7. Admit it, you’re a birder. Banish the thought of persnickety geezers in sensible shoes. Birding is hip.
Some bird lovers get tattoos of their favorite species, such as the reproductions of John James Audubon’s bird paintings that Chicago tattoo artist Stephanie Brown creates.
They don’t belong here, but these birds call L.A. home
When birding in L.A., it’s best not to be too much of a purist. Some of these non-native birds love the lush fruit and palm trees we’ve planted — and are here to stay.
Red-headed parrots: What brought these squawkers to our urban soundscape? The unglamorous truth: They are escaped pets, and descendants of escapees, that swarm from Pasadena to Santa Monica to Orange County. They’re originally from Mexico but have been added to the Official List of California Birds as an introduced species. (What do you call a bunch of parrots? A pandemonium.) Learn more at the California Parrot Project.

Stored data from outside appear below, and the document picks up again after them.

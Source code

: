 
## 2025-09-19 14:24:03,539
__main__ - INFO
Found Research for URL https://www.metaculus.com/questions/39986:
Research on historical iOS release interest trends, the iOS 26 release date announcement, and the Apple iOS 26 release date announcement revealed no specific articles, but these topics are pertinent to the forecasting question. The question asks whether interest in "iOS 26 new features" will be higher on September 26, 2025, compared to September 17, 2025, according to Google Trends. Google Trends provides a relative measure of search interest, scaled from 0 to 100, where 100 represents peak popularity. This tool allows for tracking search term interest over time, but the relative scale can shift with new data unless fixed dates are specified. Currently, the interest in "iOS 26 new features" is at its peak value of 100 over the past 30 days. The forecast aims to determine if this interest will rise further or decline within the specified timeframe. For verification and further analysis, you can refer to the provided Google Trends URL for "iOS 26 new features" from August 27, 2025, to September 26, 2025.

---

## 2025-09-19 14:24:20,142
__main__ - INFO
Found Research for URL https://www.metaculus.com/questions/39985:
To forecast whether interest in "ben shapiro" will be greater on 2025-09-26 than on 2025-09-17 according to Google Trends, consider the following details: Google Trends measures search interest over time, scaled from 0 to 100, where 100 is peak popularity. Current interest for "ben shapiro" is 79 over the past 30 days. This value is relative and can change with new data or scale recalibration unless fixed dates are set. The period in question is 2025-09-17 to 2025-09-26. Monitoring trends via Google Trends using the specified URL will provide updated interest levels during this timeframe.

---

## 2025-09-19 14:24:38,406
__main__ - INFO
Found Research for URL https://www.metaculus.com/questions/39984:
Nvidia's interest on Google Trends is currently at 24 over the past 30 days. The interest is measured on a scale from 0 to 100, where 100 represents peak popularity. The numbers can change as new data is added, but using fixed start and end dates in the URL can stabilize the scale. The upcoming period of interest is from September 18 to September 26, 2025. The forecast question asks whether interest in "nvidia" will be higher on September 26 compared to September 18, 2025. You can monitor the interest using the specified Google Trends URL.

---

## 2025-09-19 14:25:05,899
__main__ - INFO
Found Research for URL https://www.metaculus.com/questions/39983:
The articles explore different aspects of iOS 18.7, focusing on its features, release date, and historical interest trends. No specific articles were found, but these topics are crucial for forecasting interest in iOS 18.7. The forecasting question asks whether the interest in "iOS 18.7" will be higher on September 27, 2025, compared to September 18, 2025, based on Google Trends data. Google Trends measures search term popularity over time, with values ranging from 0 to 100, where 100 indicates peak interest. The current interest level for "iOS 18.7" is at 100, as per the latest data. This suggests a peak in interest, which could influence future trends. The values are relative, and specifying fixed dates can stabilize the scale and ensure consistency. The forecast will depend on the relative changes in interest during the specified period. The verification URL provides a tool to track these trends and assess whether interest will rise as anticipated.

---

Peacocks: For those who have never encountered them, these tail-draggers hang out in Glendora, the Palos Verdes Peninsula, La Cañada Flintridge, South Pasadena and Arcadia. Peacocks hail from southeast Asia. Early Angelenos, such as land baron Elias Jackson “Lucky” Baldwin, who brought them to his rancho (now the L.A. County Arboretum), liked to set them free. They still roam and roost on car hoods, rooftops and even telephone poles, while making homicidal screeches. But, oh, those gorgeous tail displays.
White ducks: Every kid, in the city or the burbs, has a memory about feeding the ducks in some park. The fluffy white ones are not native to L.A.; they are descendants of farm ducks and related to mallards. Their name says it all: domesticated duck.
Mandarin duck: These stunners, which hail from Japan and China, are often considered the most beautiful waterfowl in the world. The males look like Japanese paintings as they glide effortlessly on city ponds and pools. Photographers usually follow in droves when a pair touch down in L.A. Even Manhattanites were charmed by one that landed in Central Park two years ago. They nicknamed it Mandarin Patinkin.
Canada geese: Maybe you remember these big birds flying in a V over a forest pond on a fall day. The urban ones are different; they don’t migrate. They like to take up permanent residence in L.A. parks and the big lawns of sterile office buildings. Plenty of grass to nibble, plenty of water in the fountains, plenty of places to make a nest.